Data provided START
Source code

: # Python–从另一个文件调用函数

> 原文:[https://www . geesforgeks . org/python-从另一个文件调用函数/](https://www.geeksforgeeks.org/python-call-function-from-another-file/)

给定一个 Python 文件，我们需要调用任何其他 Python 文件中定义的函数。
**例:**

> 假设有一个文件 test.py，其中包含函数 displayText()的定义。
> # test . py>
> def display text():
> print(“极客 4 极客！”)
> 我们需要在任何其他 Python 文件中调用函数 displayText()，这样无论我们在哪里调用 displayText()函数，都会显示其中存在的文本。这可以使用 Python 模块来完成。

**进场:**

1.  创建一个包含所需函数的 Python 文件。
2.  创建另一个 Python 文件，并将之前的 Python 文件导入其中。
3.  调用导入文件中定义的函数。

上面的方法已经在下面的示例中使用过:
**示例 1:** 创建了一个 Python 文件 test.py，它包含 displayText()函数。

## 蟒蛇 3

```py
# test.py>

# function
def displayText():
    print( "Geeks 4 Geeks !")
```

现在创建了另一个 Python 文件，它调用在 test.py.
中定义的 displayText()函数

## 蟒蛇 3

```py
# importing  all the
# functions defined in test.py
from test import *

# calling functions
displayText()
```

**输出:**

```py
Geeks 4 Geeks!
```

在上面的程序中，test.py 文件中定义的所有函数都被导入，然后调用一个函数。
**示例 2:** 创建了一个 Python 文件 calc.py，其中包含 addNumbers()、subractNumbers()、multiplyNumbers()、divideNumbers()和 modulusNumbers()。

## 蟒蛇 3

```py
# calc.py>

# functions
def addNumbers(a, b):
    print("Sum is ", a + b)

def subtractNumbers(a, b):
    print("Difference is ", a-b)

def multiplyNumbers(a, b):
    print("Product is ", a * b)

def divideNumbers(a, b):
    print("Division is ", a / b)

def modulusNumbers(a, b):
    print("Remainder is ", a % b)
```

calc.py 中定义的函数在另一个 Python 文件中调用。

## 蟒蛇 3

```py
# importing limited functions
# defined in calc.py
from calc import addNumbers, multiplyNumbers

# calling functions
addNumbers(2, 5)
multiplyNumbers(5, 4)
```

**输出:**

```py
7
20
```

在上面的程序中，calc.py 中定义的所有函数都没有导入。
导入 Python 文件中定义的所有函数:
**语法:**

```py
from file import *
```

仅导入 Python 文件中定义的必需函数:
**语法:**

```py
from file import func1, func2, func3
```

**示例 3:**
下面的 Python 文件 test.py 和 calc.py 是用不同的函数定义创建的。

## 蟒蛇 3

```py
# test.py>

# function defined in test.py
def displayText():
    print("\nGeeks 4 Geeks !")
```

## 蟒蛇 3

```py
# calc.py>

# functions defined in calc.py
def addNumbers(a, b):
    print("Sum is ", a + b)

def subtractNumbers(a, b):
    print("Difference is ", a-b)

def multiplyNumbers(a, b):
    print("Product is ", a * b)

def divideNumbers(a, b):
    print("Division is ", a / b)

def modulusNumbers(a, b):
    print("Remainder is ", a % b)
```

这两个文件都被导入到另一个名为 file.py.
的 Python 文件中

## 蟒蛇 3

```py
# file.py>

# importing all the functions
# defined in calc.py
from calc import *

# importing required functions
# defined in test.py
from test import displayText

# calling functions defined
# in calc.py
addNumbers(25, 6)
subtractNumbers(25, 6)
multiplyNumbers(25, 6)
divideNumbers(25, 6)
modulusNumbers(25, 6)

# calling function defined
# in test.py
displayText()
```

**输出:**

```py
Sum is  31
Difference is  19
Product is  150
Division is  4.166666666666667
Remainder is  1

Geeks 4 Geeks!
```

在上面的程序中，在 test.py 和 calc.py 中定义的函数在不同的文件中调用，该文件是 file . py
Data provided END
**Exercise details:** Using the records above, filter out every line that lacks the string "divideNumbers" and copy the rest.

**Reply:**
**示例 2:** 创建了一个 Python 文件 calc.py，其中包含 addNumbers()、subractNumbers()、multiplyNumbers()、divideNumbers()和 modulusNumbers()。
def divideNumbers(a, b):
def divideNumbers(a, b):
divideNumbers(25, 6)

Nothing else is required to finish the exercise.